** Information shown follows **
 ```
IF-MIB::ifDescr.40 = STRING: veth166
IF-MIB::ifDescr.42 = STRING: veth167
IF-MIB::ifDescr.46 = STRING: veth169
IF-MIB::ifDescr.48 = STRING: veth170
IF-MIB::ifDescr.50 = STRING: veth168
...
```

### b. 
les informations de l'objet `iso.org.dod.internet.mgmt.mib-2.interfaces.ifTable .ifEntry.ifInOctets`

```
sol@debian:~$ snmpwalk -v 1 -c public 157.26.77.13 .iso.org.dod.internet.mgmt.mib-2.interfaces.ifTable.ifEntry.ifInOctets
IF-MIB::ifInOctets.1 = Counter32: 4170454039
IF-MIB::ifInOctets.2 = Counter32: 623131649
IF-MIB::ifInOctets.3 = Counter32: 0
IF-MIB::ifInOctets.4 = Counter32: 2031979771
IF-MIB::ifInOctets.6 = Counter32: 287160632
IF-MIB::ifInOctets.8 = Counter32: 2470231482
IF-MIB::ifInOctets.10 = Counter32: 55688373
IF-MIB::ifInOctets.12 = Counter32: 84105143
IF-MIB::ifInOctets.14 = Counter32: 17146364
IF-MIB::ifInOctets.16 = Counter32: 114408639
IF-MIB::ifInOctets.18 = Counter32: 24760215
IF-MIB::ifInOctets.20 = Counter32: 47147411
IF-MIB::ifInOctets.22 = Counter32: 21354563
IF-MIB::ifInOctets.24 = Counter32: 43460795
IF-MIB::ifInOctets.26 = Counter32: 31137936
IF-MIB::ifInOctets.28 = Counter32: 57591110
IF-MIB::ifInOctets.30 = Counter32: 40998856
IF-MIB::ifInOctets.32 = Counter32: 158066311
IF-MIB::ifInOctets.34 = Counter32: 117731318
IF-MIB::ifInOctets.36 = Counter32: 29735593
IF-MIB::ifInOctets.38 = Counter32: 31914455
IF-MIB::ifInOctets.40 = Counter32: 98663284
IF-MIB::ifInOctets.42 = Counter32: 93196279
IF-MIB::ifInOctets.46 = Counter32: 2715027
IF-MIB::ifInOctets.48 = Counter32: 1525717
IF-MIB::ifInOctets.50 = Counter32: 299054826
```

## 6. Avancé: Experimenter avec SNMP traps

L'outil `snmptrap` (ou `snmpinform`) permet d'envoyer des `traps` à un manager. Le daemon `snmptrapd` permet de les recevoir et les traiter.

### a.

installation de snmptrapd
** End of Information shown **
Would you set down all of the entries again, word for word?

- [Output]
 ```
IF-MIB::ifDescr.40 = STRING: veth166
IF-MIB::ifDescr.42 = STRING: veth167
IF-MIB::ifDescr.46 = STRING: veth169
IF-MIB::ifDescr.48 = STRING: veth170
IF-MIB::ifDescr.50 = STRING: veth168
...
```

### b. 
les informations de l'objet `iso.org.dod.internet.mgmt.mib-2.interfaces.ifTable .ifEntry.ifInOctets`

```
sol@debian:~$ snmpwalk -v 1 -c public 157.26.77.13 .iso.org.dod.internet.mgmt.mib-2.interfaces.ifTable.ifEntry.ifInOctets
IF-MIB::ifInOctets.1 = Counter32: 4170454039
IF-MIB::ifInOctets.2 = Counter32: 623131649
IF-MIB::ifInOctets.3 = Counter32: 0
IF-MIB::ifInOctets.4 = Counter32: 2031979771
IF-MIB::ifInOctets.6 = Counter32: 287160632
IF-MIB::ifInOctets.8 = Counter32: 2470231482
IF-MIB::ifInOctets.10 = Counter32: 55688373
IF-MIB::ifInOctets.12 = Counter32: 84105143
IF-MIB::ifInOctets.14 = Counter32: 17146364
IF-MIB::ifInOctets.16 = Counter32: 114408639
IF-MIB::ifInOctets.18 = Counter32: 24760215
IF-MIB::ifInOctets.20 = Counter32: 47147411
IF-MIB::ifInOctets.22 = Counter32: 21354563
IF-MIB::ifInOctets.24 = Counter32: 43460795
IF-MIB::ifInOctets.26 = Counter32: 31137936
IF-MIB::ifInOctets.28 = Counter32: 57591110
IF-MIB::ifInOctets.30 = Counter32: 40998856
IF-MIB::ifInOctets.32 = Counter32: 158066311
IF-MIB::ifInOctets.34 = Counter32: 117731318
IF-MIB::ifInOctets.36 = Counter32: 29735593
IF-MIB::ifInOctets.38 = Counter32: 31914455
IF-MIB::ifInOctets.40 = Counter32: 98663284
IF-MIB::ifInOctets.42 = Counter32: 93196279
IF-MIB::ifInOctets.46 = Counter32: 2715027
IF-MIB::ifInOctets.48 = Counter32: 1525717
IF-MIB::ifInOctets.50 = Counter32: 299054826
```

## 6. Avancé: Experimenter avec SNMP traps

L'outil `snmptrap` (ou `snmpinform`) permet d'envoyer des `traps` à un manager. Le daemon `snmptrapd` permet de les recevoir et les traiter.

### a.

installation de snmptrapd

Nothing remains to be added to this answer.